Stories for Nighttime and Some for the Day is a strangely compelling little book. Contained within it are thirty-nine short short stories (one is only three sentences long) and a longer fortieth story, grudgingly appended by the author.1
Usually with short story collections I want to read the stories one at a time, to savor them. I couldn't do that with Stories for Nighttime and Some for the Day though. Loory's stories--the publisher calls them contemporary fables and I think that's apt--are compulsively readable. They are poignant and unsettling, simple and profound. And I wanted to eat them all up!

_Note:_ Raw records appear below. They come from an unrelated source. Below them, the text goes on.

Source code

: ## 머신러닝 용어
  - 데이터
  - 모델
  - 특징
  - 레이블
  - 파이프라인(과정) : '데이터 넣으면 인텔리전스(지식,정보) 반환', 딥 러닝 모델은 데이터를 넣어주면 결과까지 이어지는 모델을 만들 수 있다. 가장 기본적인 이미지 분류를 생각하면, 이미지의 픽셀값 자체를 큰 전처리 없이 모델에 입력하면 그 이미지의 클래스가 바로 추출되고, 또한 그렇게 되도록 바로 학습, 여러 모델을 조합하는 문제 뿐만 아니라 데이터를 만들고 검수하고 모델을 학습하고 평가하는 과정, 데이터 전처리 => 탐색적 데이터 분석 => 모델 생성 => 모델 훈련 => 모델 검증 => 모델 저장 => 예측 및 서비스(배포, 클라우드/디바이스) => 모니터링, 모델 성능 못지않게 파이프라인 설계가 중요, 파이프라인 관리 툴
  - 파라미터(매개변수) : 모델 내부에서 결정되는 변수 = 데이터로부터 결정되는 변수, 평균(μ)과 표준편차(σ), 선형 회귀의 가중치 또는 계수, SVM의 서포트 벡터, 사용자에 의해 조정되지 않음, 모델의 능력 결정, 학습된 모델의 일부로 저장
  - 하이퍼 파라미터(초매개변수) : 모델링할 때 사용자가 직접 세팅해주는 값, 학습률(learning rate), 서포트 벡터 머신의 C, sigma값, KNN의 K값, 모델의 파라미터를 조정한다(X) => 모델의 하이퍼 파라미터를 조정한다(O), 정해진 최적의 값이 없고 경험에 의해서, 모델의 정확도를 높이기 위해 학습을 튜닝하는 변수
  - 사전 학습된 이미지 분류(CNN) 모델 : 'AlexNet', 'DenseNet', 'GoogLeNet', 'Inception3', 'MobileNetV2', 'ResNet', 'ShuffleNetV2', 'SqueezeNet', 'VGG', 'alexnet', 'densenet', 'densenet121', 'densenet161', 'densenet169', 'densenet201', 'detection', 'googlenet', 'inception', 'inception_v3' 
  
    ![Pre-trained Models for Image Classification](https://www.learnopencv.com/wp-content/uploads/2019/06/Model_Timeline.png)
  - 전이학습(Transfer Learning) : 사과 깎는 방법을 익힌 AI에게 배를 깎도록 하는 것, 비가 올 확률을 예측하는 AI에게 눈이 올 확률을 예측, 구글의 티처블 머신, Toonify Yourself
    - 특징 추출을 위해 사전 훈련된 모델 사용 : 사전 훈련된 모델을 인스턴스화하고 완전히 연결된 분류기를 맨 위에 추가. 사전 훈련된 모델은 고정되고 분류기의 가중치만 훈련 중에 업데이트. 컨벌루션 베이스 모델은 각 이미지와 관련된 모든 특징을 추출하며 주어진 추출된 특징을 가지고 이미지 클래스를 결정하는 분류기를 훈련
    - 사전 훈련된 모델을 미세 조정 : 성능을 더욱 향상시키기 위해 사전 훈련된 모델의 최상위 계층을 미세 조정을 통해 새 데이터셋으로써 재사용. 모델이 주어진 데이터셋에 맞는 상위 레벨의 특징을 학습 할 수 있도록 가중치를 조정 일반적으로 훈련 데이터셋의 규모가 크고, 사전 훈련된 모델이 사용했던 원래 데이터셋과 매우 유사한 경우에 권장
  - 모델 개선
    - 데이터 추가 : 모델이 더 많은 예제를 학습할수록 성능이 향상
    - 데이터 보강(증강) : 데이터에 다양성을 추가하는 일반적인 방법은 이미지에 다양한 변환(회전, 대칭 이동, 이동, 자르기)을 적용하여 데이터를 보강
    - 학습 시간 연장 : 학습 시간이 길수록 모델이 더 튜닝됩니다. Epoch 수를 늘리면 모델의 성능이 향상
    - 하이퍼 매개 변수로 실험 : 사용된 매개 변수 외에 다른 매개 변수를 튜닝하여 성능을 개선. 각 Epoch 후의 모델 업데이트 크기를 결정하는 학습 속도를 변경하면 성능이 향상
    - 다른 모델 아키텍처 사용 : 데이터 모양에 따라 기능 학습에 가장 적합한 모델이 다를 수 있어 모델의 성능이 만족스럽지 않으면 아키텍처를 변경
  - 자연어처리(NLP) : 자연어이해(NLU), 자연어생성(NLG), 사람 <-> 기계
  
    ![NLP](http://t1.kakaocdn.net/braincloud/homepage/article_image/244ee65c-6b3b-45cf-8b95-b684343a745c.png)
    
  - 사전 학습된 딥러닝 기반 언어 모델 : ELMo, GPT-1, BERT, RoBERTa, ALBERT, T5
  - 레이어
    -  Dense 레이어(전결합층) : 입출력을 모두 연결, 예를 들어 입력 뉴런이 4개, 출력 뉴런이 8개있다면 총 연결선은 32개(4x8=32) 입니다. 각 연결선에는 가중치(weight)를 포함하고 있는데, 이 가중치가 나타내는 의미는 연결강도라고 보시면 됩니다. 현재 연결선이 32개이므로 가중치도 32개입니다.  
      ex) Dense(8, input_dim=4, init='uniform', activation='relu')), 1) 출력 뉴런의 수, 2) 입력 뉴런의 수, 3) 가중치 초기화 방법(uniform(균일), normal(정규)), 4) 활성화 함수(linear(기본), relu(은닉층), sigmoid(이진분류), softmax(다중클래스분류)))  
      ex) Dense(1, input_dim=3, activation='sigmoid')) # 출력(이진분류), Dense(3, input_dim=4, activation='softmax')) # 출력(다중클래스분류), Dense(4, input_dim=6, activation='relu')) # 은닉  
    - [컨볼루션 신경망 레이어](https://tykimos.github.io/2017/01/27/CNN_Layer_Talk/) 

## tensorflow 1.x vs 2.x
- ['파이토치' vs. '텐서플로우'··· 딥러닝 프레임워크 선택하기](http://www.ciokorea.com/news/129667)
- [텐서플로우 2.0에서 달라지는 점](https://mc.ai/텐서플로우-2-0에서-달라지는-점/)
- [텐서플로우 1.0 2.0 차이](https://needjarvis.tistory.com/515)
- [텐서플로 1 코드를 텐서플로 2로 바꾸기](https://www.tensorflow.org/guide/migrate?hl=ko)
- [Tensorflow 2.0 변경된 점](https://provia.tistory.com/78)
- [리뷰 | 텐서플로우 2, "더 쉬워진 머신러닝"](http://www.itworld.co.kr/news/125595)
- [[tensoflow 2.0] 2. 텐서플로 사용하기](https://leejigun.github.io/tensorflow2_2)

My favorites stories2 follow a tea-drinking, spoon-collecting octopus and an unappreciated, intellectual television. Others feature a duck who falls in love with a rock, companionable cadavers, and a menacing hat. It's a strange hodgepodge that's at once a unified whole.
In his acknowledgments, Loory mentions that the stories in Stories for Nighttime and Some for the Day were inspired by a horror writing class. There is some horror here, but it's subtle. Subtle and thought-provoking. Overall I think the collection leans more toward humor--wry humor--and hopefulness.
I want to reread Stories for Nighttime and Some for the Day, to really let myself reflect on each of the stories in turn. Loory has a lot to tell us and he's only just started.
Get a taste -
One of the collections' stories, "The Girl in the Storm," posted in its entirety on the author's website.
- Note introducing the appendix: "The following is a longer story not part of the same project included here at the publisher's request" (193).
- "The Octopus" (28-36) and "The TV and Winston Churchill" (59-63).
disclosure: I received a review copy of Stories for Nighttime and Some for the Day from Penguin via NetGalley.